--- Data Enclosed Below ---

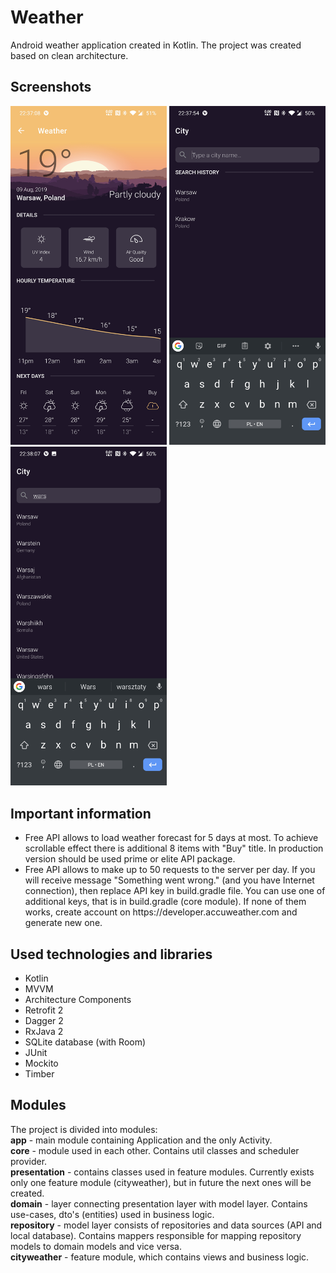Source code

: <h1>Weather</h1>
Android weather application created in Kotlin. The project was created based on clean architecture.

<h2>Screenshots</h2>
<p float="left">
<img src="https://github.com/Hobbajt/Weather_android/blob/master/screenshots/1.jpg" width="250" />
<img src="https://github.com/Hobbajt/Weather_android/blob/master/screenshots/2.jpg" width="250" />
<img src="https://github.com/Hobbajt/Weather_android/blob/master/screenshots/3.jpg" width="250" />
</p>

<h2>Important information</h2>
<ul>
<li>Free API allows to load weather forecast for 5 days at most. To achieve scrollable effect there is additional 8 items with "Buy" title. In production version should be used prime or elite API package.</li>
<li>Free API allows to make up to 50 requests to the server per day. If you will receive message "Something went wrong." (and you have Internet connection), then replace API key in build.gradle file. You can use one of additional keys, that is in build.gradle (core module). If none of them works, create account on https://developer.accuweather.com and generate new one.</li></ul>

<h2>Used technologies and libraries</h2>
<ul>
<li>Kotlin</li>
<li>MVVM</li>
<li>Architecture Components</li>
<li>Retrofit 2</li>
<li>Dagger 2</li>
<li>RxJava 2</li>
<li>SQLite database (with Room)</li>
<li>JUnit</li>
<li>Mockito</li>
<li>Timber</li>
</ul>

<h2>Modules</h2>
The project is divided into modules: <br>
<b>app</b> - main module containing Application and the only Activity.<br>
<b>core</b> - module used in each other. Contains util classes and scheduler provider.<br>
<b>presentation</b> - contains classes used in feature modules. Currently exists only one feature 
module (cityweather), but in future the next ones will be created.<br>
<b>domain</b> - layer connecting presentation layer with model layer. Contains use-cases, dto's (entities) used in business logic.<br>
<b>repository</b> - model layer consists of repositories and data sources (API and local database). Contains mappers responsible for mapping repository models to domain models and vice versa.<br>
<b>cityweather</b> - feature module, which contains views and business logic.
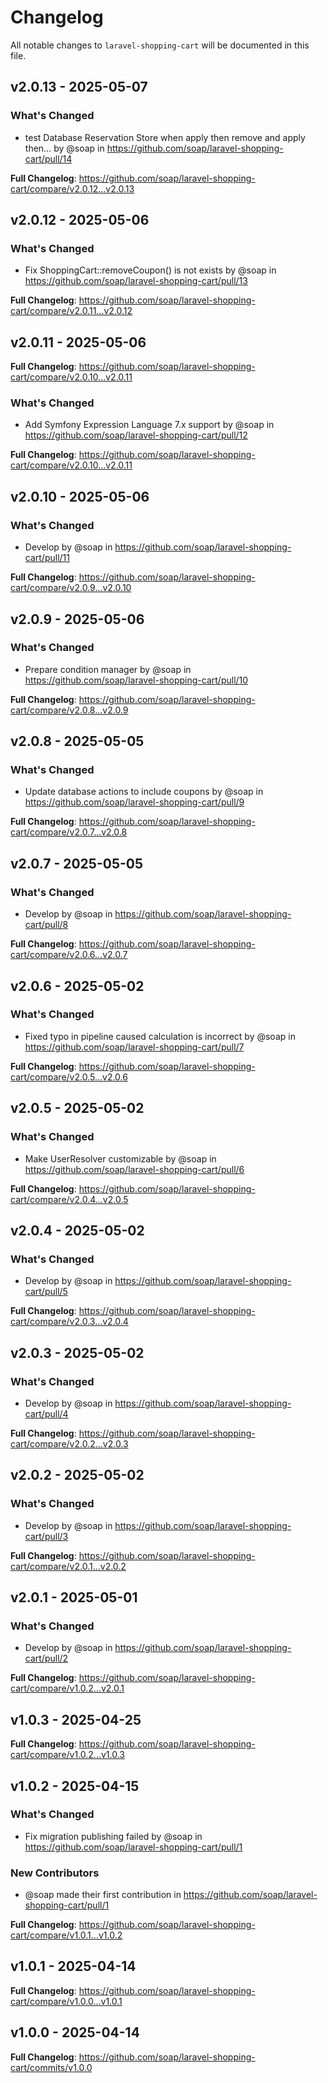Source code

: # Changelog

All notable changes to `laravel-shopping-cart` will be documented in this file.

## v2.0.13 - 2025-05-07

### What's Changed

* test Database Reservation Store when apply then remove and apply then… by @soap in https://github.com/soap/laravel-shopping-cart/pull/14

**Full Changelog**: https://github.com/soap/laravel-shopping-cart/compare/v2.0.12...v2.0.13

## v2.0.12 - 2025-05-06

### What's Changed

* Fix ShoppingCart::removeCoupon() is not exists by @soap in https://github.com/soap/laravel-shopping-cart/pull/13

**Full Changelog**: https://github.com/soap/laravel-shopping-cart/compare/v2.0.11...v2.0.12

## v2.0.11 - 2025-05-06

**Full Changelog**: https://github.com/soap/laravel-shopping-cart/compare/v2.0.10...v2.0.11

### What's Changed

* Add Symfony Expression Language 7.x support by @soap in https://github.com/soap/laravel-shopping-cart/pull/12

**Full Changelog**: https://github.com/soap/laravel-shopping-cart/compare/v2.0.10...v2.0.11

## v2.0.10 - 2025-05-06

### What's Changed

* Develop by @soap in https://github.com/soap/laravel-shopping-cart/pull/11

**Full Changelog**: https://github.com/soap/laravel-shopping-cart/compare/v2.0.9...v2.0.10

## v2.0.9 - 2025-05-06

### What's Changed

* Prepare condition manager by @soap in https://github.com/soap/laravel-shopping-cart/pull/10

**Full Changelog**: https://github.com/soap/laravel-shopping-cart/compare/v2.0.8...v2.0.9

## v2.0.8 - 2025-05-05

### What's Changed

* Update database actions to include coupons by @soap in https://github.com/soap/laravel-shopping-cart/pull/9

**Full Changelog**: https://github.com/soap/laravel-shopping-cart/compare/v2.0.7...v2.0.8

## v2.0.7 - 2025-05-05

### What's Changed

* Develop by @soap in https://github.com/soap/laravel-shopping-cart/pull/8

**Full Changelog**: https://github.com/soap/laravel-shopping-cart/compare/v2.0.6...v2.0.7

## v2.0.6 - 2025-05-02

### What's Changed

* Fixed typo in pipeline caused calculation is incorrect by @soap in https://github.com/soap/laravel-shopping-cart/pull/7

**Full Changelog**: https://github.com/soap/laravel-shopping-cart/compare/v2.0.5...v2.0.6

## v2.0.5 - 2025-05-02

### What's Changed

* Make UserResolver customizable by @soap in https://github.com/soap/laravel-shopping-cart/pull/6

**Full Changelog**: https://github.com/soap/laravel-shopping-cart/compare/v2.0.4...v2.0.5

## v2.0.4 - 2025-05-02

### What's Changed

* Develop by @soap in https://github.com/soap/laravel-shopping-cart/pull/5

**Full Changelog**: https://github.com/soap/laravel-shopping-cart/compare/v2.0.3...v2.0.4

## v2.0.3 - 2025-05-02

### What's Changed

* Develop by @soap in https://github.com/soap/laravel-shopping-cart/pull/4

**Full Changelog**: https://github.com/soap/laravel-shopping-cart/compare/v2.0.2...v2.0.3

## v2.0.2 - 2025-05-02

### What's Changed

* Develop by @soap in https://github.com/soap/laravel-shopping-cart/pull/3

**Full Changelog**: https://github.com/soap/laravel-shopping-cart/compare/v2.0.1...v2.0.2

## v2.0.1 - 2025-05-01

### What's Changed

* Develop by @soap in https://github.com/soap/laravel-shopping-cart/pull/2

**Full Changelog**: https://github.com/soap/laravel-shopping-cart/compare/v1.0.2...v2.0.1

## v1.0.3 - 2025-04-25

**Full Changelog**: https://github.com/soap/laravel-shopping-cart/compare/v1.0.2...v1.0.3

## v1.0.2 - 2025-04-15

### What's Changed

* Fix migration publishing failed by @soap in https://github.com/soap/laravel-shopping-cart/pull/1

### New Contributors

* @soap made their first contribution in https://github.com/soap/laravel-shopping-cart/pull/1

**Full Changelog**: https://github.com/soap/laravel-shopping-cart/compare/v1.0.1...v1.0.2

## v1.0.1 - 2025-04-14

**Full Changelog**: https://github.com/soap/laravel-shopping-cart/compare/v1.0.0...v1.0.1

## v1.0.0 - 2025-04-14

**Full Changelog**: https://github.com/soap/laravel-shopping-cart/commits/v1.0.0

--- End of Enclosed Data ---

* **Work to be completed**
Throughout the data above, copy all lines where the word "exists" is found.

* **Written solution**
<b>presentation</b> - contains classes used in feature modules. Currently exists only one feature 
* Fix ShoppingCart::removeCoupon() is not exists by @soap in https://github.com/soap/laravel-shopping-cart/pull/13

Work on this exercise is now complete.